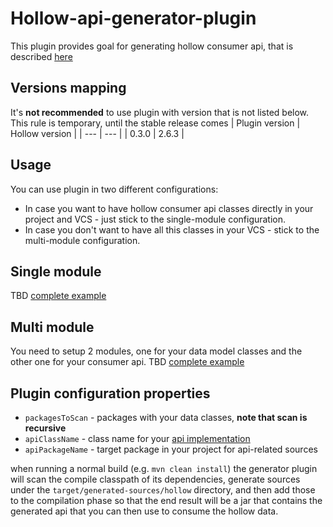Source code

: # Hollow-api-generator-plugin

This plugin provides goal for generating hollow consumer api, that is 
described [here](http://hollow.how/getting-started/#consumer-api-generation)

## Versions mapping
It's **not recommended** to use plugin with version that is not listed below. This rule is temporary, until the stable release comes
| Plugin version | Hollow version | 
| --- | --- |
| 0.3.0 | 2.6.3 |

## Usage
You can use plugin in two different configurations: 

* In case you want to have hollow consumer api classes directly in your project and VCS - just stick to the single-module configuration. 
* In case you don't want to have all this classes in your VCS - stick to the multi-module configuration. 

## Single module
TBD
[complete example](https://github.com/IgorPerikov/hollow-maven-plugin-examples/tree/master/single-module-example)

## Multi module
You need to setup 2 modules, one for your data model classes and the other one for your consumer api.
TBD
[complete example](https://github.com/IgorPerikov/hollow-maven-plugin-examples/tree/master/multi-module-example)

## Plugin configuration properties
- `packagesToScan` - packages with your data classes, **note that scan is recursive**
- `apiClassName` - class name for your [api implementation](https://github.com/Netflix/hollow/blob/master/hollow/src/main/java/com/netflix/hollow/api/custom/HollowAPI.java) 
- `apiPackageName` - target package in your project for api-related sources

when running a normal build (e.g. `mvn clean install`) the generator plugin will scan the compile classpath of its dependencies,
generate sources under the `target/generated-sources/hollow` directory, and then add those to the compilation phase so that
the end result will be a jar that contains the generated api that you can then use to consume the hollow data.

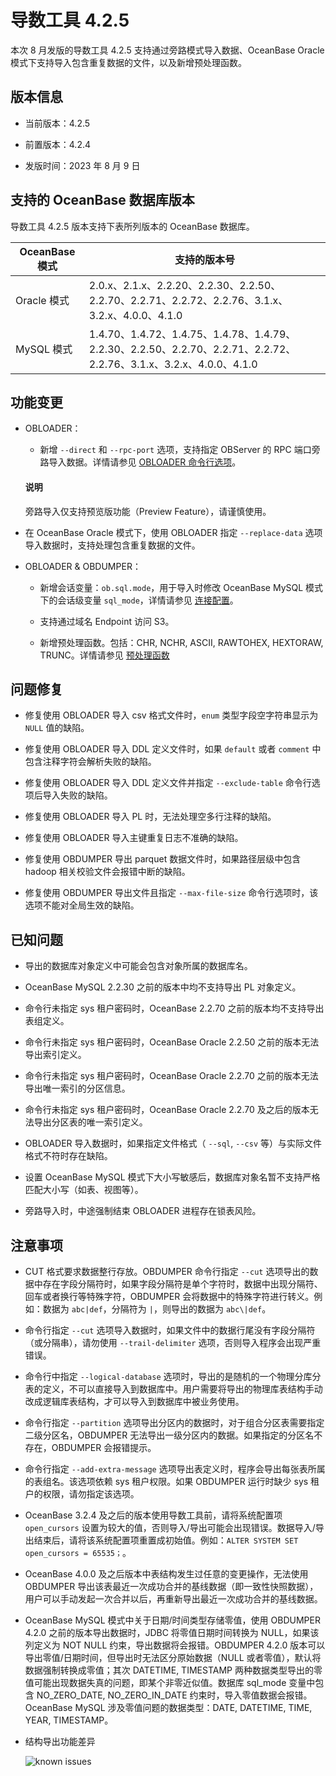 # 导数工具 4.2.5

本次 8 月发版的导数工具 4.2.5 支持通过旁路模式导入数据、OceanBase Oracle 模式下支持导入包含重复数据的文件，以及新增预处理函数。

## 版本信息

* 当前版本：4.2.5

* 前置版本：4.2.4

* 发版时间：2023 年 8 月 9 日

## 支持的 OceanBase 数据库版本

导数工具 4.2.5 版本支持下表所列版本的 OceanBase 数据库。


| OceanBase 模式|支持的版本号|
|-------------------------|--------------------------------------------------------------------------------------------------------|
| Oracle 模式 | 2.0.x、2.1.x、2.2.20、2.2.30、2.2.50、2.2.70、2.2.71、2.2.72、2.2.76、3.1.x、3.2.x、4.0.0、4.1.0                   |
| MySQL 模式  | 1.4.70、1.4.72、1.4.75、1.4.78、1.4.79、2.2.30、2.2.50、2.2.70、2.2.71、2.2.72、2.2.76、3.1.x、3.2.x、4.0.0、4.1.0 |

## 功能变更  

* OBLOADER：

  * 新增 `--direct` 和 `--rpc-port` 选项，支持指定 OBServer 的 RPC 端口旁路导入数据。详情请参见 [OBLOADER 命令行选项](../../../500.OBLOADER/200.obloader-command-line-options.md)。

  <main id="notice" type='explain'>
     <h4>说明</h4>
    <p>旁路导入仅支持预览版功能（Preview Feature），请谨慎使用。</p>
  </main>

* 在 OceanBase Oracle 模式下，使用 OBLOADER 指定 `--replace-data` 选项导入数据时，支持处理包含重复数据的文件。

* OBLOADER & OBDUMPER：

  * 新增会话变量：`ob.sql.mode`，用于导入时修改 OceanBase MySQL 模式下的会话级变量 `sql_mode`，详情请参见 [连接配置](../../../800.obloaderobdumper-session-variables.md)。

  * 支持通过域名 Endpoint 访问 S3。

  * 新增预处理函数。包括：CHR, NCHR, ASCII, RAWTOHEX, HEXTORAW, TRUNC。详情请参见 [预处理函数](../../../500.OBLOADER/300.obloader-data-processing/200.obloader-preprocessing-functions.md)


## 问题修复

  * 修复使用 OBLOADER 导入 csv 格式文件时，`enum` 类型字段空字符串显示为 `NULL` 值的缺陷。

  * 修复使用 OBLOADER 导入 DDL 定义文件时，如果 `default` 或者 `comment` 中包含注释字符会解析失败的缺陷。

  * 修复使用 OBLOADER 导入 DDL 定义文件并指定 `--exclude-table` 命令行选项后导入失败的缺陷。

  * 修复使用 OBLOADER 导入 PL 时，无法处理空多行注释的缺陷。

  * 修复使用 OBLOADER 导入主键重复日志不准确的缺陷。

  * 修复使用 OBDUMPER 导出 parquet 数据文件时，如果路径层级中包含 hadoop 相关校验文件会报错中断的缺陷。

  * 修复使用 OBDUMPER 导出文件且指定 `--max-file-size` 命令行选项时，该选项不能对全局生效的缺陷。


## 已知问题

* 导出的数据库对象定义中可能会包含对象所属的数据库名。

* OceanBase MySQL 2.2.30 之前的版本中均不支持导出 PL 对象定义。

* 命令行未指定 sys 租户密码时，OceanBase 2.2.70 之前的版本均不支持导出表组定义。

* 命令行未指定 sys 租户密码时，OceanBase Oracle 2.2.50 之前的版本无法导出索引定义。

* 命令行未指定 sys 租户密码时，OceanBase Oracle  2.2.70 之前的版本无法导出唯一索引的分区信息。

* 命令行未指定 sys 租户密码时，OceanBase Oracle 2.2.70 及之后的版本无法导出分区表的唯一索引定义。

* OBLOADER 导入数据时，如果指定文件格式（ `--sql`, `--csv` 等）与实际文件格式不符时存在缺陷。

* 设置 OceanBase MySQL 模式下大小写敏感后，数据库对象名暂不支持严格匹配大小写（如表、视图等）。

* 旁路导入时，中途强制结束 OBLOADER 进程存在锁表风险。



## 注意事项

* CUT 格式要求数据整行存放。OBDUMPER 命令行指定 `--cut` 选项导出的数据中存在字段分隔符时，如果字段分隔符是单个字符时，数据中出现分隔符、回车或者换行等特殊字符，OBDUMPER 会将数据中的特殊字符进行转义。例如：数据为 `abc|def`，分隔符为 `|`，则导出的数据为 `abc\|def`。

* 命令行指定 `--cut` 选项导入数据时，如果文件中的数据行尾没有字段分隔符（或分隔串），请勿使用 `--trail-delimiter` 选项，否则导入程序会出现严重错误。

* 命令行中指定 `--logical-database` 选项时，导出的是随机的一个物理分库分表的定义，不可以直接导入到数据库中。用户需要将导出的物理库表结构手动改成逻辑库表结构，才可以导入到数据库中被业务使用。

* 命令行指定 `--partition` 选项导出分区内的数据时，对于组合分区表需要指定二级分区名，OBDUMPER 无法导出一级分区内的数据。如果指定的分区名不存在，OBDUMPER 会报错提示。

* 命令行指定 `--add-extra-message` 选项导出表定义时，程序会导出每张表所属的表组名。该选项依赖 sys 租户权限。如果 OBDUMPER 运行时缺少 sys 租户的权限，请勿指定该选项。

* OceanBase 3.2.4 及之后的版本使用导数工具前，请将系统配置项 `open_cursors` 设置为较大的值，否则导入/导出可能会出现错误。数据导入/导出结束后，请将该系统配置项重置成初始值。例如：`ALTER SYSTEM SET open_cursors = 65535；`。

* OceanBase 4.0.0 及之后版本中表结构发生过任意的变更操作，无法使用 OBDUMPER 导出该表最近一次成功合并的基线数据（即一致性快照数据），用户可以手动发起一次合并以后，再重新导出最近一次成功合并的基线数据。

* OceanBase MySQL 模式中关于日期/时间类型存储零值，使用 OBDUMPER 4.2.0 之前的版本导出数据时，JDBC 将零值日期时间转换为 NULL，如果该列定义为 NOT NULL 约束，导出数据将会报错。OBDUMPER 4.2.0 版本可以导出零值/日期时间，但导出时无法区分原始数据（NULL 或者零值），默认将数据强制转换成零值；其次 DATETIME, TIMESTAMP 两种数据类型导出的零值可能出现数据失真的问题，即某个非零近似值。数据库 sql_mode 变量中包含 NO_ZERO_DATE, NO_ZERO_IN_DATE 约束时，导入零值数据会报错。OceanBase MySQL 涉及零值问题的数据类型：DATE, DATETIME, TIME, YEAR, TIMESTAMP。

* 结构导出功能差异
  
  ![known issues](https://obbusiness-private.oss-cn-shanghai.aliyuncs.com/doc/img/obloaderobdumper/420/known%20issues.png)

● WHAT IS EXPECTED
Print exactly the lines above, between the one holding "Oracle 模式 |" and the one holding "Endpoint 访问 S3。", inclusive, and nothing besides.

● COMPLETED EXERCISE
| Oracle 模式 | 2.0.x、2.1.x、2.2.20、2.2.30、2.2.50、2.2.70、2.2.71、2.2.72、2.2.76、3.1.x、3.2.x、4.0.0、4.1.0                   |
| MySQL 模式  | 1.4.70、1.4.72、1.4.75、1.4.78、1.4.79、2.2.30、2.2.50、2.2.70、2.2.71、2.2.72、2.2.76、3.1.x、3.2.x、4.0.0、4.1.0 |

## 功能变更  

* OBLOADER：

  * 新增 `--direct` 和 `--rpc-port` 选项，支持指定 OBServer 的 RPC 端口旁路导入数据。详情请参见 [OBLOADER 命令行选项](../../../500.OBLOADER/200.obloader-command-line-options.md)。

  <main id="notice" type='explain'>
     <h4>说明</h4>
    <p>旁路导入仅支持预览版功能（Preview Feature），请谨慎使用。</p>
  </main>

* 在 OceanBase Oracle 模式下，使用 OBLOADER 指定 `--replace-data` 选项导入数据时，支持处理包含重复数据的文件。

* OBLOADER & OBDUMPER：

  * 新增会话变量：`ob.sql.mode`，用于导入时修改 OceanBase MySQL 模式下的会话级变量 `sql_mode`，详情请参见 [连接配置](../../../800.obloaderobdumper-session-variables.md)。

  * 支持通过域名 Endpoint 访问 S3。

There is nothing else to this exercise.